- Poster
- Directed by: Kodi Ramakrishna
- Written by: Ganesh Patro (dialogues)
- Screenplay by: Kodi Ramakrishna
- Based on: Aranmanai Kili by Rajkiran
- Produced by: Kolli Venkateswara Rao S. Adhi Reddy
- Starring: Arjun; Soundarya; Priya Raman;
- Cinematography: Mohan Chand M
- Edited by: Nandamuri Hari
- Music by: Raj–Koti
- Production company: Amma Art Creations
- Release date: 19 August 1994;
- Country: India
- Language: Telugu

= Maa Voori Maaraju =

Maa Voori Maaraju is a 1994 Indian Telugu-language romantic drama film directed and co-written by Kodi Ramakrishna and starring Arjun, Soundarya and Priya Raman in her Telugu debut.

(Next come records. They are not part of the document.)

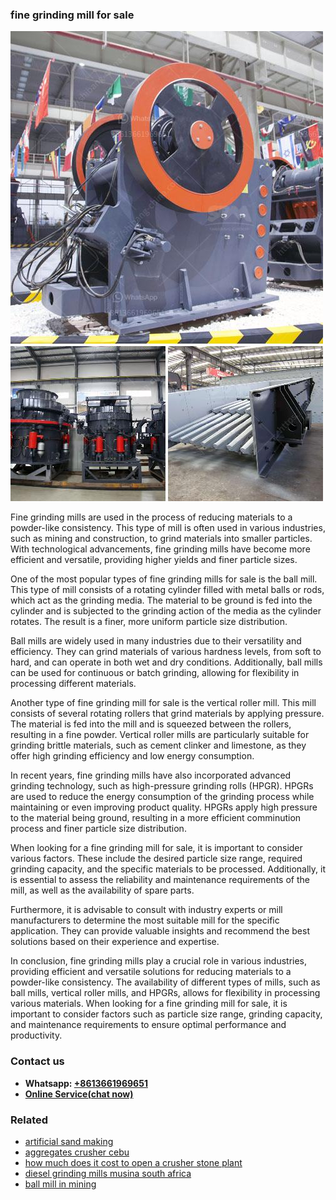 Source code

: <h3>fine grinding mill for sale</h3><img src='1708589501.jpg' alt=''><p>Fine grinding mills are used in the process of reducing materials to a powder-like consistency. This type of mill is often used in various industries, such as mining and construction, to grind materials into smaller particles. With technological advancements, fine grinding mills have become more efficient and versatile, providing higher yields and finer particle sizes.</p><p>One of the most popular types of fine grinding mills for sale is the ball mill. This type of mill consists of a rotating cylinder filled with metal balls or rods, which act as the grinding media. The material to be ground is fed into the cylinder and is subjected to the grinding action of the media as the cylinder rotates. The result is a finer, more uniform particle size distribution.</p><p>Ball mills are widely used in many industries due to their versatility and efficiency. They can grind materials of various hardness levels, from soft to hard, and can operate in both wet and dry conditions. Additionally, ball mills can be used for continuous or batch grinding, allowing for flexibility in processing different materials.</p><p>Another type of fine grinding mill for sale is the vertical roller mill. This mill consists of several rotating rollers that grind materials by applying pressure. The material is fed into the mill and is squeezed between the rollers, resulting in a fine powder. Vertical roller mills are particularly suitable for grinding brittle materials, such as cement clinker and limestone, as they offer high grinding efficiency and low energy consumption.</p><p>In recent years, fine grinding mills have also incorporated advanced grinding technology, such as high-pressure grinding rolls (HPGR). HPGRs are used to reduce the energy consumption of the grinding process while maintaining or even improving product quality. HPGRs apply high pressure to the material being ground, resulting in a more efficient comminution process and finer particle size distribution.</p><p>When looking for a fine grinding mill for sale, it is important to consider various factors. These include the desired particle size range, required grinding capacity, and the specific materials to be processed. Additionally, it is essential to assess the reliability and maintenance requirements of the mill, as well as the availability of spare parts.</p><p>Furthermore, it is advisable to consult with industry experts or mill manufacturers to determine the most suitable mill for the specific application. They can provide valuable insights and recommend the best solutions based on their experience and expertise.</p><p>In conclusion, fine grinding mills play a crucial role in various industries, providing efficient and versatile solutions for reducing materials to a powder-like consistency. The availability of different types of mills, such as ball mills, vertical roller mills, and HPGRs, allows for flexibility in processing various materials. When looking for a fine grinding mill for sale, it is important to consider factors such as particle size range, grinding capacity, and maintenance requirements to ensure optimal performance and productivity.</p><h3>Contact us</h3><ul><li><strong>Whatsapp:&nbsp;<a href="https://wa.me/8613661969651">+8613661969651</a></strong></li><li><a href="https://swt.shibang-china.com/?git&amp;zhl&amp;fine grinding mill for sale"><strong>Online Service(chat now)</strong></a></li></ul><h3>Related</h3><ul><li><a href='artificial sand making.md'>artificial sand making</a></li><li><a href='aggregates crusher cebu.md'>aggregates crusher cebu</a></li><li><a href='how much does it cost to open a crusher stone plant.md'>how much does it cost to open a crusher stone plant</a></li><li><a href='diesel grinding mills musina south africa.md'>diesel grinding mills musina south africa</a></li><li><a href='ball mill in mining.md'>ball mill in mining</a></li></ul> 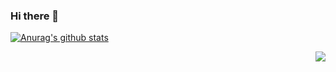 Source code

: ### Hi there 👋

<!--
**Inchill/Inchill** is a ✨ _special_ ✨ repository because its `README.md` (this file) appears on your GitHub profile.

Here are some ideas to get you started:

- 🔭 I’m currently working on ...
- 🌱 I’m currently learning ...
- 👯 I’m looking to collaborate on ...
- 🤔 I’m looking for help with ...
- 💬 Ask me about ...
- 📫 How to reach me: ...
- 😄 Pronouns: ...
- ⚡ Fun fact: ...
-->

[![Anurag's github stats](https://github-readme-stats.vercel.app/api?username=Inchill&count_private=true&show_icons=true)](https://github.com/Inchill)

<a href="https://github.com/Inchill">
  <img align="right" src="https://github-readme-stats.vercel.app/api/pin/?username=Inchill&count_private=true&show_icons=true&repo=github-readme-stats" />
</a>
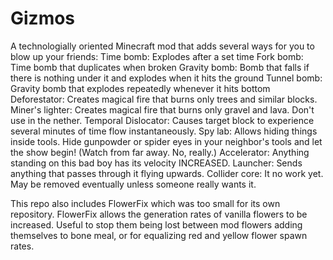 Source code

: Gizmos
======

A technologially oriented Minecraft mod that adds several ways for you to blow up your friends:
  Time bomb: Explodes after a set time
  Fork bomb: Time bomb that duplicates when broken
  Gravity bomb: Bomb that falls if there is nothing under it and explodes when it hits the ground
  Tunnel bomb: Gravity bomb that explodes repeatedly whenever it hits bottom
  Deforestator: Creates magical fire that burns only trees and similar blocks.
  Miner's lighter: Creates magical fire that burns only gravel and lava. Don't use in the nether.
  Temporal Dislocator: Causes target block to experience several minutes of time flow instantaneously.
  Spy lab: Allows hiding things inside tools. Hide gunpowder or spider eyes in your neighbor's tools and let the show begin! (Watch from far away. No, really.)
  Accelerator: Anything standing on this bad boy has its velocity INCREASED.
  Launcher: Sends anything that passes through it flying upwards.
  Collider core: It no work yet. May be removed eventually unless someone really wants it.


This repo also includes FlowerFix which was too small for its own repository. FlowerFix allows the generation rates of vanilla flowers to be increased. Useful to stop them being lost between mod flowers adding themselves to bone meal, or for equalizing red and yellow flower spawn rates.
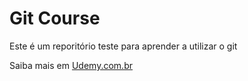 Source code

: # Git Course

Este é um reporitório teste para aprender a utilizar o git

Saiba mais em [Udemy.com.br](https://www.udemy.com/git-e-github-para-iniciantes)
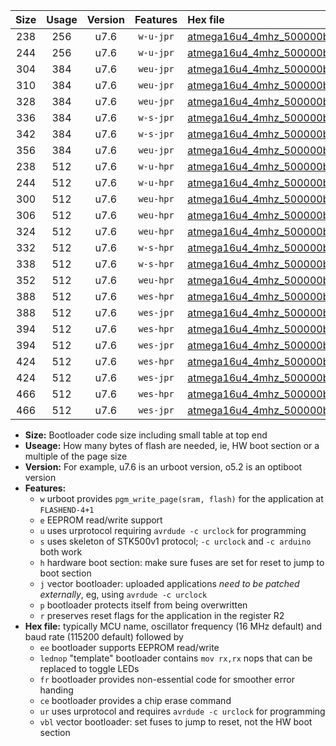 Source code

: |Size|Usage|Version|Features|Hex file|
|:-:|:-:|:-:|:-:|:--|
|238|256|u7.6|`w-u-jpr`|[atmega16u4_4mhz_500000bps_ur_vbl.hex](https://raw.githubusercontent.com/stefanrueger/urboot/main//atmega16u4_4mhz_500000bps_ur_vbl.hex)|
|244|256|u7.6|`w-u-jpr`|[atmega16u4_4mhz_500000bps_lednop_ur_vbl.hex](https://raw.githubusercontent.com/stefanrueger/urboot/main//atmega16u4_4mhz_500000bps_lednop_ur_vbl.hex)|
|304|384|u7.6|`weu-jpr`|[atmega16u4_4mhz_500000bps_ee_ur_vbl.hex](https://raw.githubusercontent.com/stefanrueger/urboot/main//atmega16u4_4mhz_500000bps_ee_ur_vbl.hex)|
|310|384|u7.6|`weu-jpr`|[atmega16u4_4mhz_500000bps_ee_lednop_ur_vbl.hex](https://raw.githubusercontent.com/stefanrueger/urboot/main//atmega16u4_4mhz_500000bps_ee_lednop_ur_vbl.hex)|
|328|384|u7.6|`weu-jpr`|[atmega16u4_4mhz_500000bps_ee_lednop_fr_ur_vbl.hex](https://raw.githubusercontent.com/stefanrueger/urboot/main//atmega16u4_4mhz_500000bps_ee_lednop_fr_ur_vbl.hex)|
|336|384|u7.6|`w-s-jpr`|[atmega16u4_4mhz_500000bps_vbl.hex](https://raw.githubusercontent.com/stefanrueger/urboot/main//atmega16u4_4mhz_500000bps_vbl.hex)|
|342|384|u7.6|`w-s-jpr`|[atmega16u4_4mhz_500000bps_lednop_vbl.hex](https://raw.githubusercontent.com/stefanrueger/urboot/main//atmega16u4_4mhz_500000bps_lednop_vbl.hex)|
|356|384|u7.6|`weu-jpr`|[atmega16u4_4mhz_500000bps_ee_lednop_fr_ce_ur_vbl.hex](https://raw.githubusercontent.com/stefanrueger/urboot/main//atmega16u4_4mhz_500000bps_ee_lednop_fr_ce_ur_vbl.hex)|
|238|512|u7.6|`w-u-hpr`|[atmega16u4_4mhz_500000bps_ur.hex](https://raw.githubusercontent.com/stefanrueger/urboot/main//atmega16u4_4mhz_500000bps_ur.hex)|
|244|512|u7.6|`w-u-hpr`|[atmega16u4_4mhz_500000bps_lednop_ur.hex](https://raw.githubusercontent.com/stefanrueger/urboot/main//atmega16u4_4mhz_500000bps_lednop_ur.hex)|
|300|512|u7.6|`weu-hpr`|[atmega16u4_4mhz_500000bps_ee_ur.hex](https://raw.githubusercontent.com/stefanrueger/urboot/main//atmega16u4_4mhz_500000bps_ee_ur.hex)|
|306|512|u7.6|`weu-hpr`|[atmega16u4_4mhz_500000bps_ee_lednop_ur.hex](https://raw.githubusercontent.com/stefanrueger/urboot/main//atmega16u4_4mhz_500000bps_ee_lednop_ur.hex)|
|324|512|u7.6|`weu-hpr`|[atmega16u4_4mhz_500000bps_ee_lednop_fr_ur.hex](https://raw.githubusercontent.com/stefanrueger/urboot/main//atmega16u4_4mhz_500000bps_ee_lednop_fr_ur.hex)|
|332|512|u7.6|`w-s-hpr`|[atmega16u4_4mhz_500000bps.hex](https://raw.githubusercontent.com/stefanrueger/urboot/main//atmega16u4_4mhz_500000bps.hex)|
|338|512|u7.6|`w-s-hpr`|[atmega16u4_4mhz_500000bps_lednop.hex](https://raw.githubusercontent.com/stefanrueger/urboot/main//atmega16u4_4mhz_500000bps_lednop.hex)|
|352|512|u7.6|`weu-hpr`|[atmega16u4_4mhz_500000bps_ee_lednop_fr_ce_ur.hex](https://raw.githubusercontent.com/stefanrueger/urboot/main//atmega16u4_4mhz_500000bps_ee_lednop_fr_ce_ur.hex)|
|388|512|u7.6|`wes-hpr`|[atmega16u4_4mhz_500000bps_ee.hex](https://raw.githubusercontent.com/stefanrueger/urboot/main//atmega16u4_4mhz_500000bps_ee.hex)|
|388|512|u7.6|`wes-jpr`|[atmega16u4_4mhz_500000bps_ee_vbl.hex](https://raw.githubusercontent.com/stefanrueger/urboot/main//atmega16u4_4mhz_500000bps_ee_vbl.hex)|
|394|512|u7.6|`wes-hpr`|[atmega16u4_4mhz_500000bps_ee_lednop.hex](https://raw.githubusercontent.com/stefanrueger/urboot/main//atmega16u4_4mhz_500000bps_ee_lednop.hex)|
|394|512|u7.6|`wes-jpr`|[atmega16u4_4mhz_500000bps_ee_lednop_vbl.hex](https://raw.githubusercontent.com/stefanrueger/urboot/main//atmega16u4_4mhz_500000bps_ee_lednop_vbl.hex)|
|424|512|u7.6|`wes-hpr`|[atmega16u4_4mhz_500000bps_ee_lednop_fr.hex](https://raw.githubusercontent.com/stefanrueger/urboot/main//atmega16u4_4mhz_500000bps_ee_lednop_fr.hex)|
|424|512|u7.6|`wes-jpr`|[atmega16u4_4mhz_500000bps_ee_lednop_fr_vbl.hex](https://raw.githubusercontent.com/stefanrueger/urboot/main//atmega16u4_4mhz_500000bps_ee_lednop_fr_vbl.hex)|
|466|512|u7.6|`wes-hpr`|[atmega16u4_4mhz_500000bps_ee_lednop_fr_ce.hex](https://raw.githubusercontent.com/stefanrueger/urboot/main//atmega16u4_4mhz_500000bps_ee_lednop_fr_ce.hex)|
|466|512|u7.6|`wes-jpr`|[atmega16u4_4mhz_500000bps_ee_lednop_fr_ce_vbl.hex](https://raw.githubusercontent.com/stefanrueger/urboot/main//atmega16u4_4mhz_500000bps_ee_lednop_fr_ce_vbl.hex)|

- **Size:** Bootloader code size including small table at top end
- **Useage:** How many bytes of flash are needed, ie, HW boot section or a multiple of the page size
- **Version:** For example, u7.6 is an urboot version, o5.2 is an optiboot version
- **Features:**
  + `w` urboot provides `pgm_write_page(sram, flash)` for the application at `FLASHEND-4+1`
  + `e` EEPROM read/write support
  + `u` uses urprotocol requiring `avrdude -c urclock` for programming
  + `s` uses skeleton of STK500v1 protocol; `-c urclock` and `-c arduino` both work
  + `h` hardware boot section: make sure fuses are set for reset to jump to boot section
  + `j` vector bootloader: uploaded applications *need to be patched externally*, eg, using `avrdude -c urclock`
  + `p` bootloader protects itself from being overwritten
  + `r` preserves reset flags for the application in the register R2
- **Hex file:** typically MCU name, oscillator frequency (16 MHz default) and baud rate (115200 default) followed by
  + `ee` bootloader supports EEPROM read/write
  + `lednop` "template" bootloader contains `mov rx,rx` nops that can be replaced to toggle LEDs
  + `fr` bootloader provides non-essential code for smoother error handing
  + `ce` bootloader provides a chip erase command
  + `ur` uses urprotocol and requires `avrdude -c urclock` for programming
  + `vbl` vector bootloader: set fuses to jump to reset, not the HW boot section
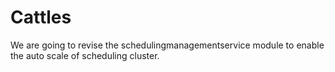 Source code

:# Cattles
We are going to revise the schedulingmanagementservice module to enable the auto scale of scheduling cluster. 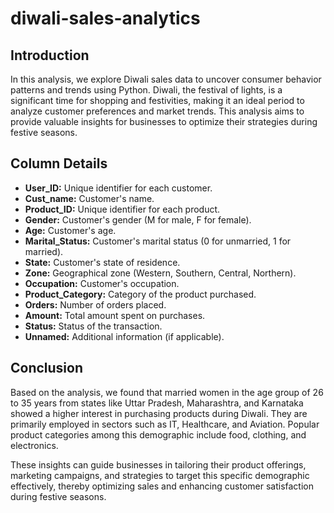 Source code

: # diwali-sales-analytics

## Introduction

In this analysis, we explore Diwali sales data to uncover consumer behavior patterns and trends using Python. Diwali, the festival of lights, is a significant time for shopping and festivities, making it an ideal period to analyze customer preferences and market trends. This analysis aims to provide valuable insights for businesses to optimize their strategies during festive seasons.

## Column Details

- **User_ID:** Unique identifier for each customer.
- **Cust_name:** Customer's name.
- **Product_ID:** Unique identifier for each product.
- **Gender:** Customer's gender (M for male, F for female).
- **Age:** Customer's age.
- **Marital_Status:** Customer's marital status (0 for unmarried, 1 for married).
- **State:** Customer's state of residence.
- **Zone:** Geographical zone (Western, Southern, Central, Northern).
- **Occupation:** Customer's occupation.
- **Product_Category:** Category of the product purchased.
- **Orders:** Number of orders placed.
- **Amount:** Total amount spent on purchases.
- **Status:** Status of the transaction.
- **Unnamed:** Additional information (if applicable).


## Conclusion

Based on the analysis, we found that married women in the age group of 26 to 35 years from states like Uttar Pradesh, Maharashtra, and Karnataka showed a higher interest in purchasing products during Diwali. They are primarily employed in sectors such as IT, Healthcare, and Aviation. Popular product categories among this demographic include food, clothing, and electronics.

These insights can guide businesses in tailoring their product offerings, marketing campaigns, and strategies to target this specific demographic effectively, thereby optimizing sales and enhancing customer satisfaction during festive seasons.

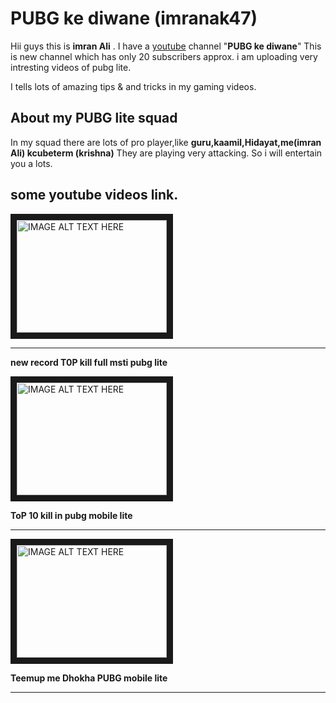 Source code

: # PUBG ke diwane (imranak47)

Hii guys this is **imran Ali** . I have a [youtube](https://m.youtube.com/channel/UCcrAkiJk8kQkAxSfdF6KYHg ) channel "**PUBG ke diwane**"
This is new channel which has only 20 subscribers approx.
i am uploading very intresting videos of pubg lite.


I tells lots of amazing tips & and tricks in my gaming videos.

## About my PUBG lite squad
 
In my squad there are lots of pro player,like **guru,kaamil,Hidayat,me(imran Ali) kcubeterm (krishna)**
They are playing very attacking.
So i will entertain you a lots.


## some youtube videos link.


<a href="http://www.youtube.com/watch?feature=player_embedded&v=KRV9RcWvjC4
" target="_blank"><img src="http://img.youtube.com/vi/KRV9RcWvjC4/0.jpg" 
alt="IMAGE ALT TEXT HERE" width="240" height="180" border="10" /></a>

__________
**new record T0P kill full msti pubg lite**

<a href="http://www.youtube.com/watch?feature=player_embedded&v=NtQ5OZ5fPe4
" target="_blank"><img src="http://img.youtube.com/vi/NtQ5OZ5fPe4/0.jpg" 
alt="IMAGE ALT TEXT HERE" width="240" height="180" border="10" /></a>


**ToP 10 kill in pubg mobile lite**
______

<a href="http://www.youtube.com/watch?feature=player_embedded&v=i5qTUy3EkxU
" target="_blank"><img src="http://img.youtube.com/vi/i5qTUy3EkxU/0.jpg" 
alt="IMAGE ALT TEXT HERE" width="240" height="180" border="10" /></a>


**Teemup me Dhokha PUBG mobile lite**

______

It is a remake of the Tamil-language film Aranmanai Kili (1993).

== Cast ==
- Arjun as Suribabu
- Soundarya as Satyavathi
- Priya Raman as Janaki
- Sujatha
- Sudha
- Silk Smitha
- Ananth
- Juttu Narasimham

== Soundtrack ==
The music was composed by Raj–Koti.

Track listing
| No. | Title | Singer(s) | Length |
|---|---|---|---|
| 1. | "Thakadheemtha" | S. P. Balasubrahmanyam | 5:06 |
| 2. | "Amma Nuvvokkasari" | S. P. Balasubrahmanyam | 5:00 |
| 3. | "Gangalanti" | S. P. Balasubrahmanyam | 5:27 |
| 4. | "Sangathi Cheppeai" | K. S. Chithra, S. P. Balasubrahmanyam | 4:54 |
| 5. | "Edem Daruvuro" | Mano, Radhika | 4:44 |
| 6. | "Abbayo Andalanni" | S. P. Balasubrahmanyam | 5:16 |
| Total length: |  |  | 30:27 |

== Reception ==
A critic from Zamin Ryot wrote that dialogue writer Ganesh Patro is a genius who can convey big feelings in small sentences.